5. Give reasons for the values you want to transmit
Adolescents tend to make decisions based on feelings and emotions instead of on reason and on experience. Sometimes they have negative attitudes toward their parents or teachers because they do not understand the messages. In your proposals, try to make it clear that it is important that one prepare himself for handing over his sexuality, meaning when one can assume commitment of a stable family project.
6. Get closer and become more accessible to your children and most importantly, listen to them
The first phase of communication with one's children is to dedicate time to listen to what they are saying or to interpret their silences in certain situations. Only from listening can you adapt your responses to the reality of your children. If you listen to them when they are questions of "little importance", they will ask you questions when they have doubts regarding sexuality. If you give honest answers, your children will see you as a source of reliable information regarding these topics.
7. Be coherent
It is important to transmit to your children the fact that you are convinced that they are capable of living sexuality as you are proposing to them. The best way to transmit this is for you to be coherent with that which you have transmitted.
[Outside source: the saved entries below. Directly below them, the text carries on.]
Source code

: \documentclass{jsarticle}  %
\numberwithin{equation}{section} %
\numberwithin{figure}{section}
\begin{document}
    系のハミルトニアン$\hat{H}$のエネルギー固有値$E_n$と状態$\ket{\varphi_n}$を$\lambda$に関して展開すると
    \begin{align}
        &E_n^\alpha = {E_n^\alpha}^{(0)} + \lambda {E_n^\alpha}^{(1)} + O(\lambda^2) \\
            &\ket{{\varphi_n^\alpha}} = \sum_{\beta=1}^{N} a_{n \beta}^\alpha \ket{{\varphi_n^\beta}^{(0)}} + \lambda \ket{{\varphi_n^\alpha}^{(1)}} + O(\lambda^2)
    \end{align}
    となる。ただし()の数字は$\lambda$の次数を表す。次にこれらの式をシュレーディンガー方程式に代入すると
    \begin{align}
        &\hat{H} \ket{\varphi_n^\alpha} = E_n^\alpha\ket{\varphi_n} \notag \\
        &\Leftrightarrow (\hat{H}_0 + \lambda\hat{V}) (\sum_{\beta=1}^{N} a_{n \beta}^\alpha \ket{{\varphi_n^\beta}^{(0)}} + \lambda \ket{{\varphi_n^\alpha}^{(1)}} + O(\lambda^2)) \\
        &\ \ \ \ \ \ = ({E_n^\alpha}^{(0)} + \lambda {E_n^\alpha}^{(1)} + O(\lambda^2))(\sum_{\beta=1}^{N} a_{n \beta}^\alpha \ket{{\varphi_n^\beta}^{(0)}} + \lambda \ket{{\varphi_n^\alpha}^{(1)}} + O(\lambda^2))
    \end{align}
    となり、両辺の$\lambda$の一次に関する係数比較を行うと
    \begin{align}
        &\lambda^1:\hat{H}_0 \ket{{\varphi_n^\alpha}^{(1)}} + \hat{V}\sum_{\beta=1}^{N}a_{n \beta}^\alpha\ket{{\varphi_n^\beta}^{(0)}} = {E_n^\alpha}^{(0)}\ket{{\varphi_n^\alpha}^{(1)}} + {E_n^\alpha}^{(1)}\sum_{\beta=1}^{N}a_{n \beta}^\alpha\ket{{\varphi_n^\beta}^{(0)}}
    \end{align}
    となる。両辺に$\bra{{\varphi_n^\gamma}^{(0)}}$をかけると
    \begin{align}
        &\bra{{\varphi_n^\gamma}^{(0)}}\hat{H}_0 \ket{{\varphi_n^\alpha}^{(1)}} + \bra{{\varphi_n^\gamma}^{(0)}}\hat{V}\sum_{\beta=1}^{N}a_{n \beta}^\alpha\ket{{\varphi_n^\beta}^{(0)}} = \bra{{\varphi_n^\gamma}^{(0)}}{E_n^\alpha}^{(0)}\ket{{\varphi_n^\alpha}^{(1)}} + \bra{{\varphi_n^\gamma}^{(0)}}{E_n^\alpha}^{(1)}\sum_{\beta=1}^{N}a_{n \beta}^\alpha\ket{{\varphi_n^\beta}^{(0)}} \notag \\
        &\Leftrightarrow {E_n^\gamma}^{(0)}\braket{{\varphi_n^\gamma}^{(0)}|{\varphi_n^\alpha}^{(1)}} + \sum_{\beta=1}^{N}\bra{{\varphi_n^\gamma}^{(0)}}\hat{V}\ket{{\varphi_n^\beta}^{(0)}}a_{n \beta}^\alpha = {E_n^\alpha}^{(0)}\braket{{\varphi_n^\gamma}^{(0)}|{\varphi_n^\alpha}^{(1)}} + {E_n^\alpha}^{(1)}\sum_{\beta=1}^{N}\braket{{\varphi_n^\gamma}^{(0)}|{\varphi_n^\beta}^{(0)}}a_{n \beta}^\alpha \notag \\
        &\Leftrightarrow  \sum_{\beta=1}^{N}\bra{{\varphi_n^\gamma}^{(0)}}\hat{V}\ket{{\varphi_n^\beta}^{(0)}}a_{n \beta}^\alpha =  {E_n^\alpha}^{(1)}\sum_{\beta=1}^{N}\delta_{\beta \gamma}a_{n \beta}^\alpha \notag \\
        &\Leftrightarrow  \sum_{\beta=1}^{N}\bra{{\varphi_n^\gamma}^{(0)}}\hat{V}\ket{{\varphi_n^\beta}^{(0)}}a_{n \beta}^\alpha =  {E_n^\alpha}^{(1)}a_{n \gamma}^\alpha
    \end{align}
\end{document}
8. Complete the education with accessible information
Have adolescent books, videos and pamphlets available in the home so your children can see them, but without putting pressure on them to read them.
9. Directly participate in your children's school education
You are the head person responsible for the affection-sexual education of your children. The affection-sexual education is never "neutral" and it implies the transmission of values. Just think for example, in the definition of "love" or the decision to be made when complex situations arise such as adolescent pregnancies or sexually transmitted diseases. Other persons should not be deciding for you when it comes to teaching your children regarding these questions. Find out what they are teaching at the school in the area of affection-sexual education, both the teachers as well as the books. Together with other parents, you can use the democratic channels so that certain contents that you consider to be important are given or not.
10. Turn a wrong decision into an educating opportunity
When you or your children make wrong decisions, a patient, calm, and reasoned conversation can transform the error into an opportunity to then change direction with more conviction.